This morning I woke up 45 minutes before my alarm actually went off, but I hallucinated that I'd woken up to my alarm, and I never did get back to sleep. A headache and a new batch of colored nose-fruit greeted me. On the other side of the window, the trees were writhing. Rain battered the glass and the wind sounded angry.
My morning improved once I got out of bed: Tulsi tea, Nutella sandwich (I need to find a fair-trade alternative to Nutella), comfort from John 17. And it was better when I got back in bed and read Poetry 180, and journalled, ink bleeding through the lined paper, the notebook almost full.
But before I actually got out of bed the first time, and in flashes of sorrow throughout the morning, discontentment pervaded me. Sick sick sick, and all alone. I wanted someone to take care of me, be with me. Actually I didn't want just any someone, I wanted the person who holds me, the person whose presence reminds me--life is sweet. I thought: I am tired of sleeping alone. I want to wake up with O. (109 days...) I want hugs in the morning.

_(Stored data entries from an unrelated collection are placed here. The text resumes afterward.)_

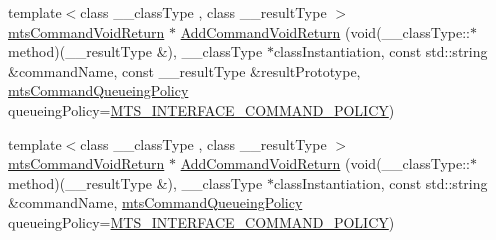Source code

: {\bf }\par
\begin{DoxyCompactItemize}
\item 
{\footnotesize template$<$class \-\_\-\-\_\-class\-Type , class \-\_\-\-\_\-result\-Type $>$ }\\\hyperlink{classmts_command_void_return}{mts\-Command\-Void\-Return} $\ast$ \hyperlink{classmts_interface_provided_a3581289439afcdc0bd93120ae896e45e}{Add\-Command\-Void\-Return} (void(\-\_\-\-\_\-class\-Type\-::$\ast$method)(\-\_\-\-\_\-result\-Type \&), \-\_\-\-\_\-class\-Type $\ast$class\-Instantiation, const std\-::string \&command\-Name, const \-\_\-\-\_\-result\-Type \&result\-Prototype, \hyperlink{mts_forward_declarations_8h_aa2ac24035e136fa1689dcc2854c63fc7}{mts\-Command\-Queueing\-Policy} queueing\-Policy=\hyperlink{mts_forward_declarations_8h_aa2ac24035e136fa1689dcc2854c63fc7a4f444b4120a5e2efd084e2e5a214f5c8}{M\-T\-S\-\_\-\-I\-N\-T\-E\-R\-F\-A\-C\-E\-\_\-\-C\-O\-M\-M\-A\-N\-D\-\_\-\-P\-O\-L\-I\-C\-Y})
\item 
{\footnotesize template$<$class \-\_\-\-\_\-class\-Type , class \-\_\-\-\_\-result\-Type $>$ }\\\hyperlink{classmts_command_void_return}{mts\-Command\-Void\-Return} $\ast$ \hyperlink{classmts_interface_provided_a6fcfd4d08641e7ee3e428c8be4f33d22}{Add\-Command\-Void\-Return} (void(\-\_\-\-\_\-class\-Type\-::$\ast$method)(\-\_\-\-\_\-result\-Type \&), \-\_\-\-\_\-class\-Type $\ast$class\-Instantiation, const std\-::string \&command\-Name, \hyperlink{mts_forward_declarations_8h_aa2ac24035e136fa1689dcc2854c63fc7}{mts\-Command\-Queueing\-Policy} queueing\-Policy=\hyperlink{mts_forward_declarations_8h_aa2ac24035e136fa1689dcc2854c63fc7a4f444b4120a5e2efd084e2e5a214f5c8}{M\-T\-S\-\_\-\-I\-N\-T\-E\-R\-F\-A\-C\-E\-\_\-\-C\-O\-M\-M\-A\-N\-D\-\_\-\-P\-O\-L\-I\-C\-Y})
\end{DoxyCompactItemize}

And I thought: Waah, I don't want to be sick.
But I got through the day (cancelled almost everything but made it to my German test; drank at least 5 cups of tea).
Then around 6pm, O. called. "I was partly calling to ask if you've had dinner?"
O. "I was thinking about coming by and making you dinner and trying to take care of you."
So he did. He improvised dishes from ingredients I'd been worrying about cooking before they went bad, and it was all very unplanned and it was all very sweet, and much better than chicken soup or Tylenol or breathing steam or all the honeyed cups of tea.